Location of the fence and path
- Mrs B would prefer her neighbours to have a separate pathway entirely. She would like the Council to remove its tenants right of way over the path and alleyway. The Council has said that it does not intend to do this as the tenants, the Council and any future occupiers would lose the right of access to the rear garden without going through the house.
- The Ombudsman does not have jurisdiction over the Council’s management of its housing stocks, so cannot investigate the placement of the path or management of rights of way.
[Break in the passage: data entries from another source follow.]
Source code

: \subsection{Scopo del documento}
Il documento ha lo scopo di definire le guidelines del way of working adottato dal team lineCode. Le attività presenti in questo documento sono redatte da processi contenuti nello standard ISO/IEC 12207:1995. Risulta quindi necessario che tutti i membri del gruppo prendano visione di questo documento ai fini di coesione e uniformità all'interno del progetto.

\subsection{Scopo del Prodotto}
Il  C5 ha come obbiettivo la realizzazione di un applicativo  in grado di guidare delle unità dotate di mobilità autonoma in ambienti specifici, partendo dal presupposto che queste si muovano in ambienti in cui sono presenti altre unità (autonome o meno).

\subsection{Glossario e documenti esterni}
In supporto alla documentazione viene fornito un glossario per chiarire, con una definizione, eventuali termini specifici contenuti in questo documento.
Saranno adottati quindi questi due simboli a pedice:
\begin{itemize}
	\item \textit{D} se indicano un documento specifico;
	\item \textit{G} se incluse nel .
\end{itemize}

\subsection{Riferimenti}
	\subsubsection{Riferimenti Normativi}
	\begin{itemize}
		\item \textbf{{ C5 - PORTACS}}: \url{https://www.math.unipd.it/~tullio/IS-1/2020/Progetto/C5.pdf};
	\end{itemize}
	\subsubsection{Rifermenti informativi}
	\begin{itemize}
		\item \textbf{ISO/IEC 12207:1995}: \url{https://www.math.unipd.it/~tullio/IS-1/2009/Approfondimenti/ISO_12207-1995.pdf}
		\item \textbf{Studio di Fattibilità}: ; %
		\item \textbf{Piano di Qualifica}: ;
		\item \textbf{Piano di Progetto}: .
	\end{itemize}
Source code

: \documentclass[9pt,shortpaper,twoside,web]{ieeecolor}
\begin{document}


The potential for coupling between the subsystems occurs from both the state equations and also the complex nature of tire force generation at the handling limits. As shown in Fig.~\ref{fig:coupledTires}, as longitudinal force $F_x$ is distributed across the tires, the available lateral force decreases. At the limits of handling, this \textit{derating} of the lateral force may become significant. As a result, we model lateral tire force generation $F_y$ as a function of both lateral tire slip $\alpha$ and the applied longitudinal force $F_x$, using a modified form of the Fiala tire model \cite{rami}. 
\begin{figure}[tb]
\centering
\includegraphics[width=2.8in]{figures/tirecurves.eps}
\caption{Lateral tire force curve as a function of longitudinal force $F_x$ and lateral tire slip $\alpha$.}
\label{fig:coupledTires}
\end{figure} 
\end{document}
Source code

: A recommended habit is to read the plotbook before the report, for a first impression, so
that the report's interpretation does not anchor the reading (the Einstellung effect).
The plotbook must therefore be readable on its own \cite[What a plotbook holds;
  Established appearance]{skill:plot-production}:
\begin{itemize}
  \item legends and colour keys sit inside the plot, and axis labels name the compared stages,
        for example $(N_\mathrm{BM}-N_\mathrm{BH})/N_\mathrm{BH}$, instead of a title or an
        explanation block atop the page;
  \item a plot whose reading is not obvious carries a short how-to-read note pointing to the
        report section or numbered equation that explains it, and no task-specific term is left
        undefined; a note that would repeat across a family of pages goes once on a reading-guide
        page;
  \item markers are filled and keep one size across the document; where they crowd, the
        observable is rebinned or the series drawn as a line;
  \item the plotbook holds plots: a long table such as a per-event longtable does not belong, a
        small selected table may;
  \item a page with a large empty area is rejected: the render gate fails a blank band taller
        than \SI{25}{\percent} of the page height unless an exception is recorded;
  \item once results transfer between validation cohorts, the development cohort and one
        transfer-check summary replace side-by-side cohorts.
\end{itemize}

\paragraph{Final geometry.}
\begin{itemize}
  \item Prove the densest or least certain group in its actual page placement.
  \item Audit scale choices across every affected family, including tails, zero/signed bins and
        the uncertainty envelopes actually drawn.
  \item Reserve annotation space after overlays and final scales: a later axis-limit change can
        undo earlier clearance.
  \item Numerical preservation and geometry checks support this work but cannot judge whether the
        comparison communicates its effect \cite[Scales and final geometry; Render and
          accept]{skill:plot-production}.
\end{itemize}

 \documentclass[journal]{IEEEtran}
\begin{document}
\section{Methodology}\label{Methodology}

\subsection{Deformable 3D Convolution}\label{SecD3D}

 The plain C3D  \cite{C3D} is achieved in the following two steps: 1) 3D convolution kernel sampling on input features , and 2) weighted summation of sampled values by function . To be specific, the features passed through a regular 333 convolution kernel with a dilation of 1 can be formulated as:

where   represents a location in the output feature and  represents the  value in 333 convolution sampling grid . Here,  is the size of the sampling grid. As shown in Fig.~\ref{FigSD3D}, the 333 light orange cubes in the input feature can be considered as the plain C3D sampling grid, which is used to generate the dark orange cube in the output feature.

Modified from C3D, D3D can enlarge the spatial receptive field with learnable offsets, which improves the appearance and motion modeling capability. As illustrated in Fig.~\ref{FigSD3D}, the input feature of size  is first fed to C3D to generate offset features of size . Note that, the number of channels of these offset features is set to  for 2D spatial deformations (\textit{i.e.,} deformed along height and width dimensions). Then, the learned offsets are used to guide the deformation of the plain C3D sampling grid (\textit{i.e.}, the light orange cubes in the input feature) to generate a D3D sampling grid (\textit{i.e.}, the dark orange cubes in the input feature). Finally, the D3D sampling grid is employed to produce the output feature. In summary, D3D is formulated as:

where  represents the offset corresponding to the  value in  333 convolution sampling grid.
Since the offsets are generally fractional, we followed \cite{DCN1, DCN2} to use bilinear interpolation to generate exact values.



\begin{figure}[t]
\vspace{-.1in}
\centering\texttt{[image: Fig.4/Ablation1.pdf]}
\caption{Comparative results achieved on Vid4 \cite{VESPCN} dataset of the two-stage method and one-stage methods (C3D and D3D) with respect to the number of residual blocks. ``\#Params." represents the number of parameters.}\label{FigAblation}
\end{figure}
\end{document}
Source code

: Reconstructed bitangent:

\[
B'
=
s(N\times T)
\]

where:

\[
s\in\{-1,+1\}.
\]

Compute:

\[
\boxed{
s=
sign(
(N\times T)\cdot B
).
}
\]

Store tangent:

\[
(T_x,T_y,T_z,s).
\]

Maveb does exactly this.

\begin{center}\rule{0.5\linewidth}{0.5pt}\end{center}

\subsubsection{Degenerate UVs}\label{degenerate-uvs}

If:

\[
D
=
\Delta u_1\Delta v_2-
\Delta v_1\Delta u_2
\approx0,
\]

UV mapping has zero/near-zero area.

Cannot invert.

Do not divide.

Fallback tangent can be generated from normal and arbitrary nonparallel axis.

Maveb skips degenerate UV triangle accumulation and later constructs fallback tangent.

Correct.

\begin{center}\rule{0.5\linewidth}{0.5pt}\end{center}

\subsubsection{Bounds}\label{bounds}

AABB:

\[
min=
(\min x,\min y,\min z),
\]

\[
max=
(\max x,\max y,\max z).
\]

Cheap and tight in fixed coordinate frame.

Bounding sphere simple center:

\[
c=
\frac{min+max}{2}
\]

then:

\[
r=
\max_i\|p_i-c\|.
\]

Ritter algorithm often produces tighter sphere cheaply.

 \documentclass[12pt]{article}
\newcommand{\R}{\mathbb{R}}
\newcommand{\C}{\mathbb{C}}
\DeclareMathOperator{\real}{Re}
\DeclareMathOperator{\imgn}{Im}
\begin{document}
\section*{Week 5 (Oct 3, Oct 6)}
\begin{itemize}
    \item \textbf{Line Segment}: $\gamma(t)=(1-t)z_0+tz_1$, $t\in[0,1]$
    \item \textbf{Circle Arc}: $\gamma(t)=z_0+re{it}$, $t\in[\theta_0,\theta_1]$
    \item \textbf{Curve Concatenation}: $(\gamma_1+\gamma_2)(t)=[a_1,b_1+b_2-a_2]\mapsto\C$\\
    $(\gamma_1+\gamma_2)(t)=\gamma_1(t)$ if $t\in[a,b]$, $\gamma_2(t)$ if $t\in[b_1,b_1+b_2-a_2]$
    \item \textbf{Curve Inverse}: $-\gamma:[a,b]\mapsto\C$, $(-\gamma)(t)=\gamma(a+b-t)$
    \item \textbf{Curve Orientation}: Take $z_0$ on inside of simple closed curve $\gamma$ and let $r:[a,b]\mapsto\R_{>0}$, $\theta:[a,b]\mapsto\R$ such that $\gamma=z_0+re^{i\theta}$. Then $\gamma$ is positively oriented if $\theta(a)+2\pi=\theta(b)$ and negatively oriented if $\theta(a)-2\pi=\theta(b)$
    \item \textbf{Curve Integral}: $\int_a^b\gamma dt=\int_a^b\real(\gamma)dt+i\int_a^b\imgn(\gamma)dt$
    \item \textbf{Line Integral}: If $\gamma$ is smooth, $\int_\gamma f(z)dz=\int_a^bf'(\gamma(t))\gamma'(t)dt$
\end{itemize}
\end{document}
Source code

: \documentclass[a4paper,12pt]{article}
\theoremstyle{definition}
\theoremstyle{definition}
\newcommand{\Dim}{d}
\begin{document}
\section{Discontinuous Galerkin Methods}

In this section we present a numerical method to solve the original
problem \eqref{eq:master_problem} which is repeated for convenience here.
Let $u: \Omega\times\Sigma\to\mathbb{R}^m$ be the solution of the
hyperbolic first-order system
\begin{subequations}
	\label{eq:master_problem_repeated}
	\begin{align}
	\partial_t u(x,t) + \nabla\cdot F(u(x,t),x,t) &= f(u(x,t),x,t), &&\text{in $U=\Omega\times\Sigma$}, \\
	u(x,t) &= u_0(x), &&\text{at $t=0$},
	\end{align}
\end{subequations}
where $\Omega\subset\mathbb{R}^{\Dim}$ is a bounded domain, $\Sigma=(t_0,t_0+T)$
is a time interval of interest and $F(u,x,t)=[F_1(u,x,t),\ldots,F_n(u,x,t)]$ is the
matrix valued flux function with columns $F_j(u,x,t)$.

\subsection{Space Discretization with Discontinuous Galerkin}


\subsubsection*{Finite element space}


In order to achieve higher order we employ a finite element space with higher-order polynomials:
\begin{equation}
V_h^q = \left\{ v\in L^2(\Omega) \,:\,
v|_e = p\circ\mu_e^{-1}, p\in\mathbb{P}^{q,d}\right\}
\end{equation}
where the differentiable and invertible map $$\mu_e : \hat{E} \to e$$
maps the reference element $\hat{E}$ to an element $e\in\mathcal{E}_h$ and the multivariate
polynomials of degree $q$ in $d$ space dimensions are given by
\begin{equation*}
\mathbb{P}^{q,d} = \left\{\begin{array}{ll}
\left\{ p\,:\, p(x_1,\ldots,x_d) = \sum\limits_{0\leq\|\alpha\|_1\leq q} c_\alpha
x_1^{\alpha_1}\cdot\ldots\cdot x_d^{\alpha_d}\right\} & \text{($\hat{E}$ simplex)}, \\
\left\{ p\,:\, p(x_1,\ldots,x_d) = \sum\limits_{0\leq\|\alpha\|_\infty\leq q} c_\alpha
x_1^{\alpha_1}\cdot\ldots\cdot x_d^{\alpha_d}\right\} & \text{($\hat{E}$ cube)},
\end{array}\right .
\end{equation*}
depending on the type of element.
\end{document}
Different officers mentioned the possibility of a separate path to Mrs B at different times, which did lead to some confusion and perhaps raised her expectations but the Council has now clearly set out its decision.
- I have completed my investigation of the complaint. This complaint is not upheld.
Parts of the complaint that I did not investigate
- I have not investigated Mrs B’s complaint about the Council’s investigation of her complaint in 2013. Mrs B has not complained about this issue until now to the Ombudsman. This is a late complaint and I have seen no good reason to accept it for investigation now.